Questo è vero, anche se il tasso che noi paghiamo per emettere il nostro debito è comunque ancora sufficientemente più alto di quello che pagheremmo prendendo a prestito dal Mes per coprire le spese sanitarie. Ma un altro aspetto di cui si discute meno è quello della relazione tra la natura (pubblica o privata) di chi detiene il debito e la stabilità del costo di finanziamento: nel lungo periodo spostare una parte del nostro debito da detentori privati (il mercato) a detentori pubblici (l’UE con il Sure e il Mes con il Pandemic Crisis Support) aiuterebbe a mantenere il costo del debito basso in maniera più stabile».
Se l’Italia non riuscirà a crescere con i fondi del Next Generation EU rischia di essere lasciata indietro?
«Già prima del Covid-19 rischiava di rimanere imprigionata in un circolo vizioso di stagnazione economica, emigrazione, elevata disoccupazione, povertà e disuguaglianza. Le conseguenze sociali di questo “eccezionalismo” economico sono profonde e quelle politiche dirompenti – come evidente nel successo eccezionale di partiti e movimenti populisti ed euroscettici negli ultimi anni. Paesi come la Spagna, il Portogallo o la Grecia si trovavano in una posizione macroeconomica molto peggiore di quella italiana nel 2010. Tramite una dolorosa svalutazione reale e una serie di riforme strutturali che hanno stravolto il loro modello economico, hanno riguadagnato competitività esterna e – cosa fondamentale – sono tornati a crescere dal 2014. Ciò ha permesso di ridurre progressivamente la disoccupazione e di mettere il debito pubblico su una traiettoria discendente. Per l’Italia l’aggiustamento forzato non c’è stato e la crisi è stata un’occasione mancata per mettere autonomamente mano a debolezze strutturali note da lunga data».

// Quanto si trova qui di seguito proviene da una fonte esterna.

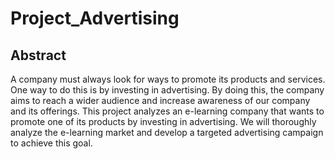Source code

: # Project_Advertising

## Abstract

A company must always look for ways to promote its products and services. One way to do this is by investing in advertising. By doing this, the company aims to reach a wider audience and increase awareness of our company and its offerings. This project analyzes an e-learning company that wants to promote one of its products by investing in advertising. We will thoroughly analyze the e-learning market and develop a targeted advertising campaign to achieve this goal.
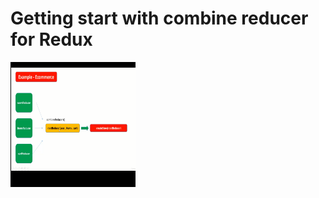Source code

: # Getting start with combine reducer for Redux

<img src='Image\combine-Reducer.PNG' width='200px' height='200px'>
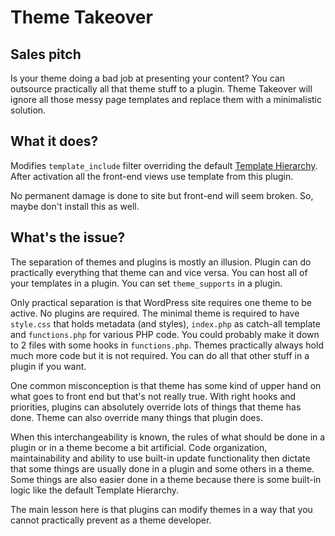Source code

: # Theme Takeover

## Sales pitch

Is your theme doing a bad job at presenting your content? You can outsource practically all that theme stuff to a plugin. Theme Takeover will ignore all those messy page templates and replace them with a minimalistic solution.

## What it does?

Modifies `template_include` filter overriding the default [Template Hierarchy](https://developer.wordpress.org/themes/basics/template-hierarchy/). After activation all the front-end views use template from this plugin.

No permanent damage is done to site but front-end will seem broken. So, maybe don't install this as well.

## What's the issue?

The separation of themes and plugins is mostly an illusion. Plugin can do practically everything that theme can and vice versa. You can host all of your templates in a plugin. You can set `theme_supports` in a plugin.

Only practical separation is that WordPress site requires one theme to be active. No plugins are required. The minimal theme is required to have `style.css` that holds metadata (and styles), `index.php` as catch-all template and `functions.php` for various PHP code. You could probably make it down to 2 files with some hooks in `functions.php`. Themes practically always hold much more code but it is not required. You can do all that other stuff in a plugin if you want.

One common misconception is that theme has some kind of upper hand on what goes to front end but that's not really true. With right hooks and priorities, plugins can absolutely override lots of things that theme has done. Theme can also override many things that plugin does.

When this interchangeability is known, the rules of what should be done in a plugin or in a theme become a bit artificial. Code organization, maintainability and ability to use built-in update functionality then dictate that some things are usually done in a plugin and some others in a theme. Some things are also easier done in a theme because there is some built-in logic like the default Template Hierarchy.

The main lesson here is that plugins can modify themes in a way that you cannot practically prevent as a theme developer.
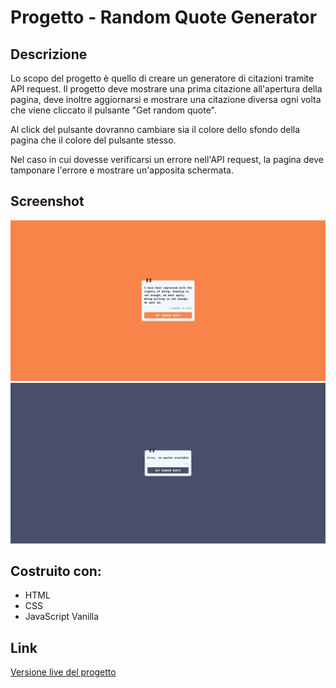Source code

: # Progetto - Random Quote Generator

## Descrizione

Lo scopo del progetto è quello di creare un generatore di citazioni tramite API request. Il progetto deve mostrare una prima citazione all'apertura della pagina, deve inoltre aggiornarsi e mostrare una citazione diversa ogni volta che viene cliccato il pulsante "Get random quote".

Al click del pulsante dovranno cambiare sia il colore dello sfondo della pagina che il colore del pulsante stesso.

Nel caso in cui dovesse verificarsi un errore nell'API request, la pagina deve tamponare l'errore e mostrare un'apposita schermata.

## Screenshot

![Resolve-state](/Screenshots/Resolve-statement.png)
![Error-state](/Screenshots/Error-statement.png)

## Costruito con:

- HTML
- CSS
- JavaScript Vanilla

## Link

[Versione live del progetto]()
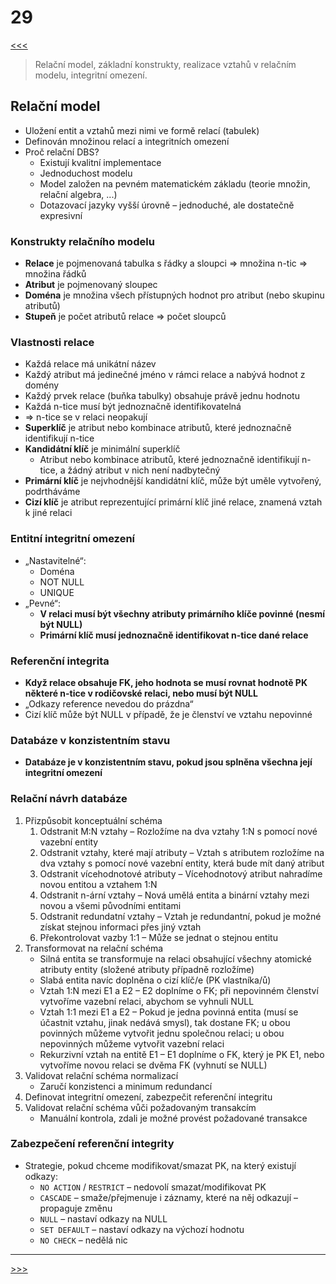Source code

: # 29

[<<<](./28.MD)
> Relační model, základní konstrukty, realizace vztahů v relačním modelu, integritní omezení.

## Relační model

* Uložení entit a vztahů mezi nimi ve formě relací (tabulek)
* Definován množinou relací a integritních omezení
* Proč relační DBS?
  * Existují kvalitní implementace
  * Jednoduchost modelu
  * Model založen na pevném matematickém základu (teorie množin, relační algebra, ...)
  * Dotazovací jazyky vyšší úrovně – jednoduché, ale dostatečně expresivní

### Konstrukty relačního modelu

* __Relace__ je pojmenovaná tabulka s řádky a sloupci ⇒ množina n-tic ⇒ množina řádků
* __Atribut__ je pojmenovaný sloupec
* __Doména__ je množina všech přístupných hodnot pro atribut (nebo skupinu atributů)
* __Stupeň__ je počet atributů relace ⇒ počet sloupců

### Vlastnosti relace

* Každá relace má unikátní název
* Každý atribut má jedinečné jméno v rámci relace a nabývá hodnot z domény
* Každý prvek relace (buňka tabulky) obsahuje právě jednu hodnotu
* Každá n-tice musí být jednoznačně identifikovatelná
* ⇒ n-tice se v relaci neopakují
* __Superklíč__ je atribut nebo kombinace atributů, které jednoznačně identifikují n-tice
* __Kandidátní klíč__ je minimální superklíč
  * Atribut nebo kombinace atributů, které jednoznačně identifikují n-tice, a žádný atribut v nich není nadbytečný
* __Primární klíč__ je nejvhodnější kandidátní klíč, může být uměle vytvořený, podrtháváme
* __Cizí klíč__ je atribut reprezentující primární klíč jiné relace, znamená vztah k jiné relaci

### Entitní integritní omezení

* „Nastavitelné“:
  * Doména
  * NOT NULL
  * UNIQUE
* „Pevné“:
  * __V relaci musí být všechny atributy primárního klíče povinné (nesmí být NULL)__
  * __Primární klíč musí jednoznačně identifikovat n-tice dané relace__

### Referenční integrita

* __Když relace obsahuje FK, jeho hodnota se musí rovnat hodnotě PK některé n-tice v rodičovské relaci, nebo musí být NULL__
* „Odkazy reference nevedou do prázdna“
* Cizí klíč může být NULL v případě, že je členství ve vztahu nepovinné

### Databáze v konzistentním stavu

* __Databáze je v konzistentním stavu, pokud jsou splněna všechna její integritní omezení__

### Relační návrh databáze

1. Přizpůsobit konceptuální schéma
   1. Odstranit M:N vztahy – Rozložíme na dva vztahy 1:N s pomocí nové vazební entity
   2. Odstranit vztahy, které mají atributy – Vztah s atributem rozložíme na dva vztahy s pomocí nové vazební entity, která bude mít daný atribut
   3. Odstranit vícehodnotové atributy – Vícehodnotový atribut nahradíme novou entitou a vztahem 1:N
   4. Odstranit n-ární vztahy – Nová umělá entita a binární vztahy mezi novou a všemi původními entitami
   5. Odstranit redundatní vztahy – Vztah je redundantní, pokud je možné získat stejnou informaci přes jiný vztah
   6. Překontrolovat vazby 1:1 – Může se jednat o stejnou entitu
2. Transformovat na relační schéma
   * Silná entita se transformuje na relaci obsahující všechny atomické atributy entity (složené atributy případně rozložíme)
   * Slabá entita navíc doplněna o cizí klíč/e (PK vlastníka/ů)
   * Vztah 1:N mezi E1 a E2 – E2 doplníme o FK; při nepovinném členství vytvoříme vazební relaci, abychom se vyhnuli NULL
   * Vztah 1:1 mezi E1 a E2 – Pokud je jedna povinná entita (musí se účastnit vztahu, jinak nedává smysl), tak dostane FK; u&nbsp;obou povinných můžeme vytvořit jednu společnou relaci; u&nbsp;obou nepovinných můžeme vytvořit vazební relaci
   * Rekurzivní vztah na entitě E1 – E1 doplníme o FK, který je PK E1, nebo vytvoříme novou relaci se dvěma FK (vyhnutí se NULL)
3. Validovat relační schéma normalizací
   * Zaručí konzistenci a minimum redundancí
4. Definovat integritní omezení, zabezpečit referenční integritu
5. Validovat relační schéma vůči požadovaným transakcím
   * Manuální kontrola, zdali je možné provést požadované transakce

### Zabezpečení referenční integrity

* Strategie, pokud chceme modifikovat/smazat PK, na který existují odkazy:
  * `NO ACTION` / `RESTRICT` – nedovolí smazat/modifikovat PK
  * `CASCADE` – smaže/přejmenuje i záznamy, které na něj odkazují – propaguje změnu
  * `NULL` – nastaví odkazy na NULL
  * `SET DEFAULT` – nastaví odkazy na výchozí hodnotu
  * `NO CHECK` – nedělá nic

---
[>>>](./30.MD)
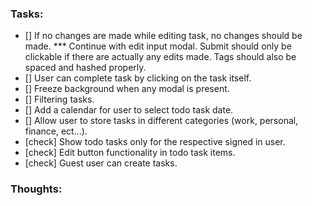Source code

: ### Tasks:

<!-- ! Note: Focus on pure functions - single responsibility! -->

- [] If no changes are made while editing task, no changes should be made.
  \*\*\* Continue with edit input modal. Submit should only be clickable if there are actually any edits made. Tags should also be spaced and hashed properly.
- [] User can complete task by clicking on the task itself.
- [] Freeze background when any modal is present.
- [] Filtering tasks.
- [] Add a calendar for user to select todo task date.
- [] Allow user to store tasks in different categories (work, personal, finance, ect...).
- [check] Show todo tasks only for the respective signed in user.
- [check] Edit button functionality in todo task items.
- [check] Guest user can create tasks.

### Thoughts:
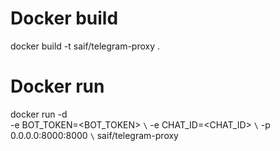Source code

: # Docker build
docker build -t saif/telegram-proxy .

# Docker run
docker run -d \
-e BOT_TOKEN=<BOT_TOKEN> ``\``
-e CHAT_ID=<CHAT_ID> ``\``
-p 0.0.0.0:8000:8000 ``\``
saif/telegram-proxy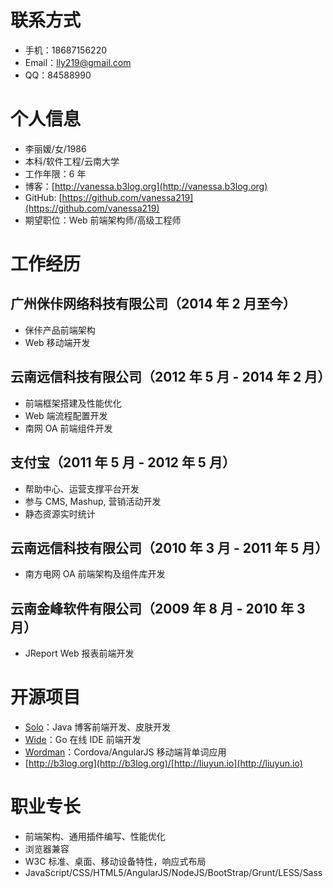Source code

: # 联系方式

* 手机：18687156220
* Email：lly219@gmail.com
* QQ：84588990

# 个人信息

* 李丽媛/女/1986
* 本科/软件工程/云南大学
* 工作年限：6 年
* 博客：[http://vanessa.b3log.org](http://vanessa.b3log.org)
* GitHub: [https://github.com/vanessa219](https://github.com/vanessa219)
* 期望职位：Web 前端架构师/高级工程师

# 工作经历

## 广州侎佧网络科技有限公司（2014 年 2 月至今）

* 侎佧产品前端架构
* Web 移动端开发

## 云南远信科技有限公司（2012 年 5 月 - 2014 年 2 月）

* 前端框架搭建及性能优化
* Web 端流程配置开发
* 南网 OA 前端组件开发

## 支付宝（2011 年 5 月 - 2012 年 5 月）

* 帮助中心、运营支撑平台开发
* 参与 CMS, Mashup, 营销活动开发
* 静态资源实时统计

## 云南远信科技有限公司（2010 年 3 月 - 2011 年 5 月）

* 南方电网 OA 前端架构及组件库开发

## 云南金峰软件有限公司（2009 年 8 月 - 2010 年 3 月）

* JReport Web 报表前端开发

# 开源项目

* [Solo](https://github.com/b3log/b3log-solo)：Java 博客前端开发、皮肤开发
* [Wide](https://github.com/b3log/wide)：Go 在线 IDE 前端开发
* [Wordman](https://github.com/b3log/b3log-wordman)：Cordova/AngularJS 移动端背单词应用
* [http://b3log.org](http://b3log.org)/[http://liuyun.io](http://liuyun.io)

# 职业专长

* 前端架构、通用插件编写、性能优化
* 浏览器兼容
* W3C 标准、桌面、移动设备特性，响应式布局
* JavaScript/CSS/HTML5/AngularJS/NodeJS/BootStrap/Grunt/LESS/Sass
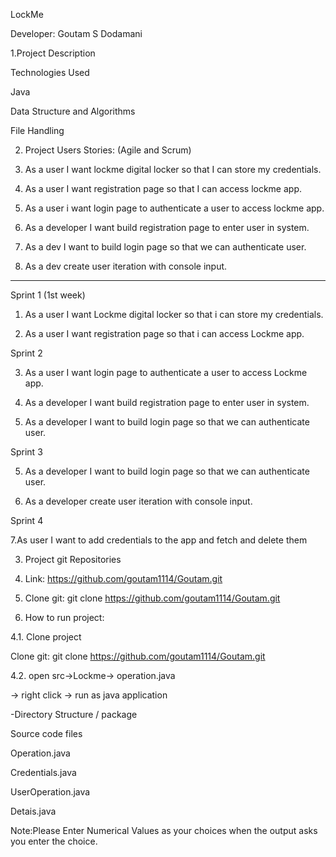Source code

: LockMe

 

Developer: Goutam S Dodamani 

1.Project Description 

Technologies Used 

Java 

Data Structure and Algorithms 

File Handling 

 

 

 

 

2. Project Users Stories: (Agile and Scrum) 

 

 

 

1. As a user I want lockme digital locker so that I can store my credentials. 

2. As a user I want registration page so that I can access lockme app. 

3. As a user i want login page to authenticate a user to access lockme app. 

4. As a developer I want build registration page to enter user in system. 

5. As a dev I want to build login page so that we can authenticate user. 

6. As a dev create user iteration with console input. 

--- 

 

 

Sprint 1 (1st week) 

 

1. As a user I want Lockme digital locker so that i can store my credentials. 

2. As a user I want registration page so that i can access Lockme app. 

Sprint 2 

3. As a user I want login page to authenticate a user to access Lockme app. 

4. As a developer I want build registration page to enter user in system. 

5. As a developer I want to build login page so that we can authenticate user. 

Sprint 3 

5. As a developer I want to build login page so that we can authenticate user. 

6. As a developer create user iteration with console input. 

 

Sprint 4 

7.As user I want to add credentials to the app and fetch and delete them 

 

3. Project git Repositories  

 

1. Link: https://github.com/goutam1114/Goutam.git 

2. Clone git: git clone https://github.com/goutam1114/Goutam.git 

 

 

 

4. How to run project: 

 

4.1. Clone project 

 Clone git: git clone https://github.com/goutam1114/Goutam.git 

 

4.2. open src->Lockme-> operation.java 

-> right click -> run as java application 

 

 

-Directory Structure / package 

Source code files 

Operation.java 

Credentials.java 

UserOperation.java 

Detais.java 

 

Note:Please Enter Numerical Values as your choices when the output asks you enter the choice.

 

 

 

 
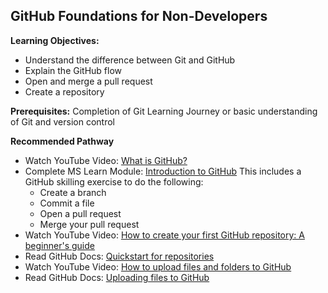 ## GitHub Foundations for Non-Developers

**Learning Objectives:**
- Understand the difference between Git and GitHub
- Explain the GitHub flow
- Open and merge a pull request
- Create a repository 

**Prerequisites:** Completion of Git Learning Journey or basic understanding of Git and version control 

**Recommended Pathway**
- Watch YouTube Video: [What is GitHub?](https://www.youtube.com/watch?v=pBy1zgt0XPc) 
- Complete MS Learn Module: [Introduction to GitHub](https://learn.microsoft.com/en-us/training/modules/introduction-to-github/)
  This includes a GitHub skilling exercise to do the following: 
  - Create a branch
  - Commit a file
  - Open a pull request
  - Merge your pull request
- Watch YouTube Video: [How to create your first GitHub repository: A beginner's guide](https://www.youtube.com/watch?v=-RZ03WHqkaY&list=PL0lo9MOBetEFcp4SCWinBdpml9B2U25-f&index=3)
- Read GitHub Docs: [Quickstart for repositories](https://docs.github.com/en/repositories/creating-and-managing-repositories/quickstart-for-repositories)
- Watch YouTube Video: [How to upload files and folders to GitHub](https://www.youtube.com/watch?v=tlu5e0TxSzo&list=PL0lo9MOBetEFcp4SCWinBdpml9B2U25-f&index=4)
- Read GitHub Docs: [Uploading files to GitHub](https://www.youtube.com/watch?v=tlu5e0TxSzo&list=PL0lo9MOBetEFcp4SCWinBdpml9B2U25-f&index=4)
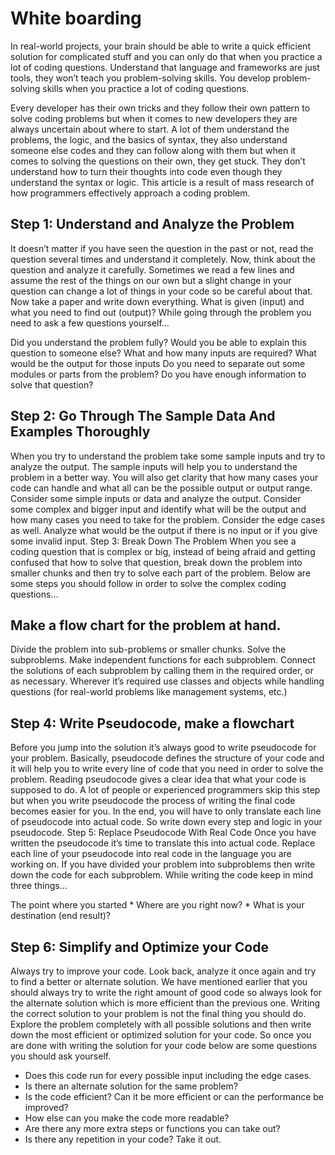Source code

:# White boarding

In real-world projects, your brain should be able to write a quick efficient solution for complicated stuff and you can only do that when you practice a lot of coding questions. Understand that language and frameworks are just tools, they won’t teach you problem-solving skills. You develop problem-solving skills when you practice a lot of coding questions.

Every developer has their own tricks and they follow their own pattern to solve coding problems but when it comes to new developers they are always uncertain about where to start. A lot of them understand the problems, the logic, and the basics of syntax, they also understand someone else codes and they can follow along with them but when it comes to solving the questions on their own, they get stuck. They don’t understand how to turn their thoughts into code even though they understand the syntax or logic. This article is a result of mass research of how programmers effectively approach a coding problem.

## Step 1: Understand and Analyze the Problem

It doesn’t matter if you have seen the question in the past or not, read the question several times and understand it completely. Now, think about the question and analyze it carefully. Sometimes we read a few lines and assume the rest of the things on our own but a slight change in your question can change a lot of things in your code so be careful about that. Now take a paper and write down everything. What is given (input) and what you need to find out (output)? While going through the problem you need to ask a few questions yourself…

Did you understand the problem fully? Would you be able to explain this question to someone else? What and how many inputs are required? What would be the output for those inputs Do you need to separate out some modules or parts from the problem? Do you have enough information to solve that question?

## Step 2: Go Through The Sample Data And Examples Thoroughly

When you try to understand the problem take some sample inputs and try to analyze the output. The sample inputs will help you to understand the problem in a better way. You will also get clarity that how many cases your code can handle and what all can be the possible output or output range. Consider some simple inputs or data and analyze the output. Consider some complex and bigger input and identify what will be the output and how many cases you need to take for the problem. Consider the edge cases as well. Analyze what would be the output if there is no input or if you give some invalid input. Step 3: Break Down The Problem When you see a coding question that is complex or big, instead of being afraid and getting confused that how to solve that question, break down the problem into smaller chunks and then try to solve each part of the problem. Below are some steps you should follow in order to solve the complex coding questions…

## Make a flow chart for the problem at hand.

Divide the problem into sub-problems or smaller chunks. Solve the subproblems. Make independent functions for each subproblem. Connect the solutions of each subproblem by calling them in the required order, or as necessary. Wherever it’s required use classes and objects while handling questions (for real-world problems like management systems, etc.)

## Step 4: Write Pseudocode, make a flowchart

Before you jump into the solution it’s always good to write pseudocode for your problem. Basically, pseudocode defines the structure of your code and it will help you to write every line of code that you need in order to solve the problem. Reading pseudocode gives a clear idea that what your code is supposed to do. A lot of people or experienced programmers skip this step but when you write pseudocode the process of writing the final code becomes easier for you. In the end, you will have to only translate each line of pseudocode into actual code. So write down every step and logic in your pseudocode. Step 5: Replace Pseudocode With Real Code Once you have written the pseudocode it’s time to translate this into actual code. Replace each line of your pseudocode into real code in the language you are working on. If you have divided your problem into subproblems then write down the code for each subproblem. While writing the code keep in mind three things…

The point where you started \* Where are you right now? \* What is your destination (end result)?

## Step 6: Simplify and Optimize your Code

Always try to improve your code. Look back, analyze it once again and try to find a better or alternate solution. We have mentioned earlier that you should always try to write the right amount of good code so always look for the alternate solution which is more efficient than the previous one. Writing the correct solution to your problem is not the final thing you should do. Explore the problem completely with all possible solutions and then write down the most efficient or optimized solution for your code. So once you are done with writing the solution for your code below are some questions you should ask yourself.

-   Does this code run for every possible input including the edge cases.
-   Is there an alternate solution for the same problem?
-   Is the code efficient? Can it be more efficient or can the performance be improved?
-   How else can you make the code more readable?
-   Are there any more extra steps or functions you can take out?
-   Is there any repetition in your code? Take it out.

Il suo ultimo libro “La pecora nera” analizza le economie degli Stati mediterranei sottolineando come siano molto più simili a quelle del nord Europa di quanto si creda. Ma c’è un’eccezione: la pecora nera dell’Eurozona non cambia mai: l’Italia. Perché?
«Diciamo che storicamente un leitmotiv dell’approccio italiano alle relazioni di economia politica internazionale è l’idea che i nostri creditori non possano permettersi di farci fallire. È un tema che, come molti ricorderanno, ha dominato la narrativa della crisi del 2011-2012. Ma nel 2020, siamo ancora sicuri che sia così? Il libro è un tentativo di stimolare la consapevolezza che questo approccio al ruolo dell’Italia in Europa oggi non è più sostenibile. Serve un cambio di prospettiva radicale, che passa inevitabilmente dall’ammettere che l’Italia oggi è diventata un’idiosincrasia economica e politica – una pecora nera, appunto – nell’Eurozona. La mia speranza nello scrivere il libro è che possa servire a mettere in luce chiaramente gli aspetti più problematici di questo triste eccezionalismo che oggi caratterizza il nostro Paese e le priorità che dobbiamo darci per superarlo».